Jakarta –
Polemik sistem zonasi dalam Penerimaan Peserta Didik Baru (PPDB) menjadi fokus penting yang terus dikaji Kementerian Pendidikan Dasar dan Menengah (Kemendikdasmen). Hal tersebut ditegaskan oleh Abdul Mu’ti selaku Menteri Pendidikan Dasar dan Menengah (Mendikdasmen).
“Sekarang masih omon-omon, belum ada keputusan. Masih (proses) pengkajian dari usulan-usulan yang sudah ada,” ungkapnya kepada detikEdu di kantornya, Gedung Kemendikdasmen, Jl Jenderal Sudirman, Senayan, Jakarta, Selasa (19/11/2024).

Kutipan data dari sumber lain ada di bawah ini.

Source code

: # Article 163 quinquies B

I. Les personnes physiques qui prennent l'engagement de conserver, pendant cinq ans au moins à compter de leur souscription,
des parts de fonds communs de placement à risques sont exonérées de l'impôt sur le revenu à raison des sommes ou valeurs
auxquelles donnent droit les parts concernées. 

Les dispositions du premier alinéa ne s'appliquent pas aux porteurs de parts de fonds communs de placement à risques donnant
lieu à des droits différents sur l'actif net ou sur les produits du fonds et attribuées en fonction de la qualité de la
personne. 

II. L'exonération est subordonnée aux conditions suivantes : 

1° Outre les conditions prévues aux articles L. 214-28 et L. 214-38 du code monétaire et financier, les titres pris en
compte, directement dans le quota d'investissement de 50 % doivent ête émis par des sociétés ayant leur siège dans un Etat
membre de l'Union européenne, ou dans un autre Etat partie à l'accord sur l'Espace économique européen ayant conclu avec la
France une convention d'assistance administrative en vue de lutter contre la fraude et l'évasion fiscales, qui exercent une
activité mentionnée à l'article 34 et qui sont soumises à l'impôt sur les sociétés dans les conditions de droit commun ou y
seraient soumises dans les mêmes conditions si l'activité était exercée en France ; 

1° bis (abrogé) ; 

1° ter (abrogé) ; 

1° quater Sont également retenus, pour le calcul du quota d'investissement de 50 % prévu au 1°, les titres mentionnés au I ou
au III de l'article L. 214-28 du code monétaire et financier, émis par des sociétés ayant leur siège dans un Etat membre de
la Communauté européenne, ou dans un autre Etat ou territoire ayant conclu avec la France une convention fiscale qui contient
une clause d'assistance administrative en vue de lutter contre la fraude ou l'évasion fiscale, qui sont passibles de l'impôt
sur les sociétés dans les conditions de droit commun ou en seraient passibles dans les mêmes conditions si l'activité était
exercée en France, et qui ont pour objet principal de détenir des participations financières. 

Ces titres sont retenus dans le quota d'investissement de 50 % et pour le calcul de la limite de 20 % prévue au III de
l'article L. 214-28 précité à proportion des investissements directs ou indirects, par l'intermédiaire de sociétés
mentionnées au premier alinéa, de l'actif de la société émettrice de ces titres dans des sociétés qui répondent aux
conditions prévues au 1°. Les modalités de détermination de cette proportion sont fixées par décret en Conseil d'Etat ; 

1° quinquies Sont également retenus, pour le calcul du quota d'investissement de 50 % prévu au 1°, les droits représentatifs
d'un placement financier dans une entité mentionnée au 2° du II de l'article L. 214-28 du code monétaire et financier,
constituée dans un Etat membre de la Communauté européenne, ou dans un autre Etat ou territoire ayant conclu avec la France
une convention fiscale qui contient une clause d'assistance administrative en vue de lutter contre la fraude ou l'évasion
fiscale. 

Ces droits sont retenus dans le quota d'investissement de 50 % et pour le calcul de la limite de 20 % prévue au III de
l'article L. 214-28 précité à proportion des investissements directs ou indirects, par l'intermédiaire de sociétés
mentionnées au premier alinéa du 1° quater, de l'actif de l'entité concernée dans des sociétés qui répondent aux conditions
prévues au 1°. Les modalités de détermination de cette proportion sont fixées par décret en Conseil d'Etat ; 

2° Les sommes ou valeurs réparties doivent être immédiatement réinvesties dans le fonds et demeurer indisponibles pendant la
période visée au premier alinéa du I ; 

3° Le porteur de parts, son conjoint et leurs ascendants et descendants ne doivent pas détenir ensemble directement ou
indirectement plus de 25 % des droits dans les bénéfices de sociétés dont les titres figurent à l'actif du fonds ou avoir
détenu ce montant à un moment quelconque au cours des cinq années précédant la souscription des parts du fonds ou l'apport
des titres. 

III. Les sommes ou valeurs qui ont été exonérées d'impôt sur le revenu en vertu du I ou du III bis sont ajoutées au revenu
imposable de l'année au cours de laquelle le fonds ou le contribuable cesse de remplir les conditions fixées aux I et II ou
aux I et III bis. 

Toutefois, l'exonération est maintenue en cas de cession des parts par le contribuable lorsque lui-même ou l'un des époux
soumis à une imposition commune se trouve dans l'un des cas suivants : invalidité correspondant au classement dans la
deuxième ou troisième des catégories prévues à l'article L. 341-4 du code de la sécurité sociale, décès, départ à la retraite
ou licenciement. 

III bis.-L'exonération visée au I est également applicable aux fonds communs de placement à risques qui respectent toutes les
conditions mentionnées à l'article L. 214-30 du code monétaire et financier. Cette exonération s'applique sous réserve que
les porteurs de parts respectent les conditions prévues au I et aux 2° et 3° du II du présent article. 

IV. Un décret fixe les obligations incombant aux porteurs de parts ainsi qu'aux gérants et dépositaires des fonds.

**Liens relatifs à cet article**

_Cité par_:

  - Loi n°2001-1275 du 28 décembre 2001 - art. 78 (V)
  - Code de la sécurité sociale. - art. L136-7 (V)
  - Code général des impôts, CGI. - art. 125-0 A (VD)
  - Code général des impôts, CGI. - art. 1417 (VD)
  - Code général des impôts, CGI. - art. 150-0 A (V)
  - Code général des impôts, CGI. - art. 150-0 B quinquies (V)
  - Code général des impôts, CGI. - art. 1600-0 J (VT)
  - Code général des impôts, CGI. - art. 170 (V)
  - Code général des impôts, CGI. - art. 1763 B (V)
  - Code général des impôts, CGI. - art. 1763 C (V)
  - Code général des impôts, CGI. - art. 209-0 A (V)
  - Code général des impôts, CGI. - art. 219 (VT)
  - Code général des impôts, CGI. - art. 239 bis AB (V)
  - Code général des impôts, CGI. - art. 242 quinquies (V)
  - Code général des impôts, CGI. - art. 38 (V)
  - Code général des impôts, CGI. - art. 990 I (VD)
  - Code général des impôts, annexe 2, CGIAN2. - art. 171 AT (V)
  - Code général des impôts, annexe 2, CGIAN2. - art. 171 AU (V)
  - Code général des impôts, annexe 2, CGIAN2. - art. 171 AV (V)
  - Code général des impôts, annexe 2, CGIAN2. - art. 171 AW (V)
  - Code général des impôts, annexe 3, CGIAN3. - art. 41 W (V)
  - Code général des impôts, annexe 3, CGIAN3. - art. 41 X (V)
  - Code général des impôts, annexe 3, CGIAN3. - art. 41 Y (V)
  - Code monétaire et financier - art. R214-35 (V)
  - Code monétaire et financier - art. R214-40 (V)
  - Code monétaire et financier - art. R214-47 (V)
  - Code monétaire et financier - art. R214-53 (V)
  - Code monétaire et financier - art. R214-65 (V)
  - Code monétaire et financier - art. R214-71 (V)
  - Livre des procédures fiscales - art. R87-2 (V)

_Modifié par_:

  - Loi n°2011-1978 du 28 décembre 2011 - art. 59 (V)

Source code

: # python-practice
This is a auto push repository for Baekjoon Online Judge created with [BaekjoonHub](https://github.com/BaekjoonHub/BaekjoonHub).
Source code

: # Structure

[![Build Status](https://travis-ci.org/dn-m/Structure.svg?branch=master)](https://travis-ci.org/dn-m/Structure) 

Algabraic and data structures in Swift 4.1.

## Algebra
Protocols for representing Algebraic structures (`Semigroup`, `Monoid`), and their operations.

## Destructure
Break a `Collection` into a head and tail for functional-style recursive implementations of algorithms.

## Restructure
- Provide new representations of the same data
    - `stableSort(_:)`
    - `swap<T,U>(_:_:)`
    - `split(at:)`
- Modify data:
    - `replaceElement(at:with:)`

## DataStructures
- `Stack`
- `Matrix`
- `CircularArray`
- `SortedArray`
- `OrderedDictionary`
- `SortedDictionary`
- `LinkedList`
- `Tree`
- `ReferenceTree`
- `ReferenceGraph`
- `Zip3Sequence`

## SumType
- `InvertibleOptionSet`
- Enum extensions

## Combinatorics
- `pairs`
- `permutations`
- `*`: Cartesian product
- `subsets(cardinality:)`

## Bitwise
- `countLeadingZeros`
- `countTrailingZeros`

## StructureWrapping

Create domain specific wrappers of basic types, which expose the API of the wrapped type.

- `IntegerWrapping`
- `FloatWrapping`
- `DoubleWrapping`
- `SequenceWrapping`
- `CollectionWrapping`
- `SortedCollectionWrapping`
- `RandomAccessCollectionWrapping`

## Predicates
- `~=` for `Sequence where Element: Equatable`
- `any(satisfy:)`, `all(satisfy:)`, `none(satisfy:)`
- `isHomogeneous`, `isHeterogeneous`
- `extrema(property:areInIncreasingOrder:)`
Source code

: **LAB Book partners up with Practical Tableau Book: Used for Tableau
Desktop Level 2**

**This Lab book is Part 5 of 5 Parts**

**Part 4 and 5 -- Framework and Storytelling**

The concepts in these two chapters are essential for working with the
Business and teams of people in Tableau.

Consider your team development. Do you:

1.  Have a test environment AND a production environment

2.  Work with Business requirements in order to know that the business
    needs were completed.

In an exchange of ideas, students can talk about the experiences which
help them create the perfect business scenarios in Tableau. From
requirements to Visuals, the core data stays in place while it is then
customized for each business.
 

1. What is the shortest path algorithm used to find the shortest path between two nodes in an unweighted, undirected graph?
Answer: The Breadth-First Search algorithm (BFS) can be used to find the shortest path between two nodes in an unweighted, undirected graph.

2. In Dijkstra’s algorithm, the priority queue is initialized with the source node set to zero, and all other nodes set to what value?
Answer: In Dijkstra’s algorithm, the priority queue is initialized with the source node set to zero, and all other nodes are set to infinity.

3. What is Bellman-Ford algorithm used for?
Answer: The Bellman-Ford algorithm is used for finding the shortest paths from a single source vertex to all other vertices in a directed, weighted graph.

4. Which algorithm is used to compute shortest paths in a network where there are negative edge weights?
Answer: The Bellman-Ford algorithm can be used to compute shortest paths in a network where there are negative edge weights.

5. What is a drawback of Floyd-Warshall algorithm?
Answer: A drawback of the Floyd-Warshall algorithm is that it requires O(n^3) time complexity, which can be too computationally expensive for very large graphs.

Sebelumnya, Mu’ti bertemu dengan kepala dinas pendidikan se-Indonesia dalam rapat koordinasi Kemendikdasmen. Hasilnya, pemerintah daerah mengatakan PPDB berbasis zonasi sudah sejalan dengan upaya pemerataan akses dan mutu pendidikan tetapi perlu upaya lanjutan.
Kini Kemendikdasmen masih menggodok segala masukan yang ada terkait PPDB dan sistem zonasi. Ia berharap keputusan akhir bisa disampaikan pada bulan Februari 2025 mendatang.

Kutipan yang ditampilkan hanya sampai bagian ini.